The World Bank, UBOS disagree on the National Accounts Aggregate used to determine Uganda’s Economic Status

Mukami Kariuki, World Bank Country Manager for Uganda

The  Uganda Bureau of Statistics-UBOS and the World Bank have disagreed on the methodology used in determining the country’s economic status. They will however release a joint statement in the next 24 hours on Uganda’s status.

In his State of the Nation Address on June 7, President Yoweri Museveni said that Uganda would achieve the economic indicators putting it in the threshold for lower-middle-income status by the time of the budget reading a week later.

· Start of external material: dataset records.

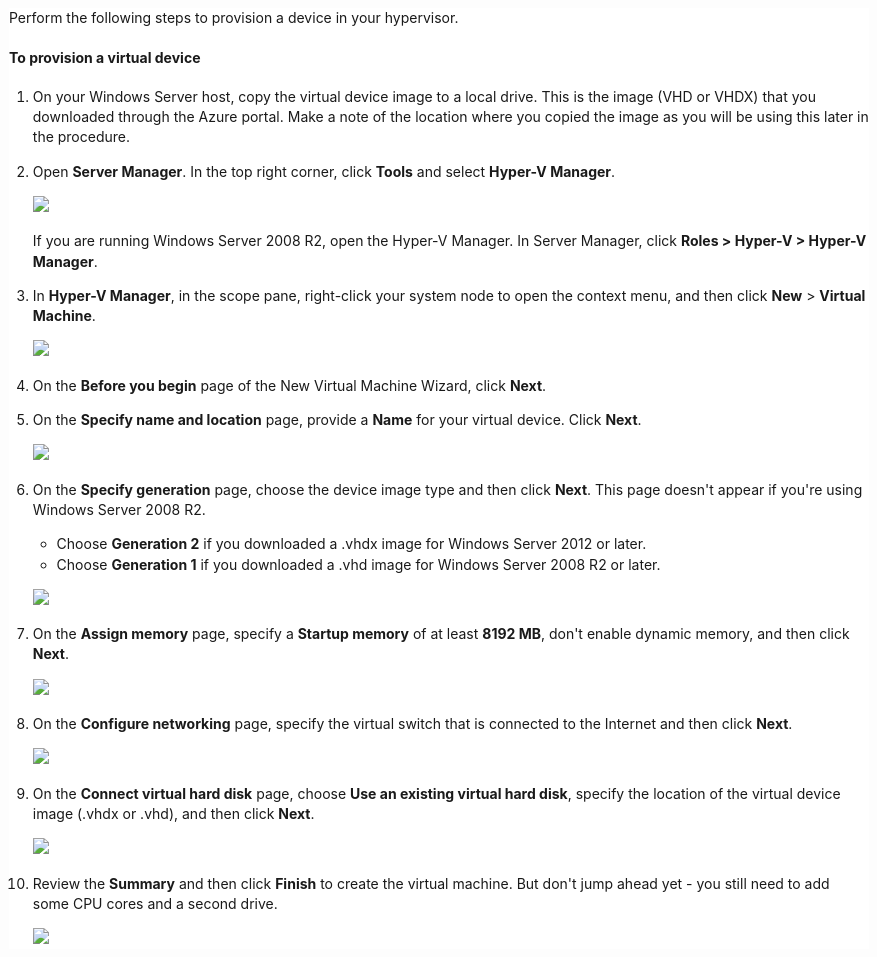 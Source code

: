 Perform the following steps to provision a device in your hypervisor.

#### To provision a virtual device

1.  On your Windows Server host, copy the virtual device image to a local drive. This is the image (VHD or VHDX) that you downloaded through the Azure portal. Make a note of the location where you copied the image as you will be using this later in the procedure.

2.  Open **Server Manager**. In the top right corner, click **Tools** and select **Hyper-V Manager**.

	![](./media/storsimple-ova-deploy2-provision-hyperv/image1.png)

	If you are running Windows Server 2008 R2, open the Hyper-V Manager. In Server Manager, click **Roles > Hyper-V > Hyper-V Manager**.

1.  In **Hyper-V Manager**, in the scope pane, right-click your system node to open the context menu, and then click **New** > **Virtual Machine**.

	![](./media/storsimple-ova-deploy2-provision-hyperv/image2.png)

1.  On the **Before you begin** page of the New Virtual Machine Wizard, click **Next**.

1.  On the **Specify name and location** page, provide a **Name** for your virtual device. Click **Next**.

	![](./media/storsimple-ova-deploy2-provision-hyperv/image4.png)

1.  On the **Specify generation** page, choose the device image type and then click **Next**. This page doesn't appear if you're using Windows Server 2008 R2.

    * Choose **Generation 2** if you downloaded a .vhdx image for Windows Server 2012 or later.
    * Choose **Generation 1** if you downloaded a .vhd image for Windows Server 2008 R2 or later.

	![](./media/storsimple-ova-deploy2-provision-hyperv/image5.png)

1.  On the **Assign memory** page, specify a **Startup memory** of at least **8192 MB**, don't enable dynamic memory, and then click **Next**.

	![](./media/storsimple-ova-deploy2-provision-hyperv/image6.png)

1.  On the **Configure networking** page, specify the virtual switch that is connected to the Internet and then click **Next**.

	![](./media/storsimple-ova-deploy2-provision-hyperv/image7.png)

1.  On the **Connect virtual hard disk** page, choose **Use an existing virtual hard disk**, specify the location of the virtual device image (.vhdx or .vhd), and then click **Next**.

	![](./media/storsimple-ova-deploy2-provision-hyperv/image8m.png)

1.  Review the **Summary** and then click **Finish** to create the virtual machine. But don't jump ahead yet - you still need to add some CPU cores and a second drive.

	![](./media/storsimple-ova-deploy2-provision-hyperv/image9.png)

The president repeated the same on budget day and wondered why Finance, Planning and Economic Development minister Matia Kasaija had not mentioned it in his speech. He said the conclusion was based on the size of Uganda’s economy or GDP compared to the economy.

But on the last day of the financial year 2021/22, the World Bank released the 19th Uganda Economic Update, which showed that the country was yet to achieve the required figures to join the Middle-Income Countries, Middle Income Status. The report puts Uganda’s per capita income at USD 850, as opposed to the USD 1,045 dollars stated by President Museveni.

According to the Bank, the GDP, which is the total monetary or market value of all the finished goods and services produced within a country’s borders in a specific time period, is no longer used to determine the status of the economy, but the Gross National Income-GNI, which considers GDP plus economic activities undertaken outside the country by Uganda nationals, excluding activities of foreigners resident in the country.

It’s for this reason that the Uganda Bureau of Statistics-UBOS, the World Bank together with the Bank of Uganda met on Monday to harmonise their position following two opposing views on the economy. The meeting of the three institutions was sanctioned by the president to harmonise the positions, but it ended without agreement.

UBOS Executive Director, Chris Mukiza who described the meeting as cordial, said the only difference was in the choice of statistics to use.

“The World Bank is reporting using GNI, that we shall explain -GNI per Capita. We at the Bureau reported GDP Per Capita. These are two different national account aggregates. So the issue is the interpretation and the reference period by the two reports, “Mukiza said.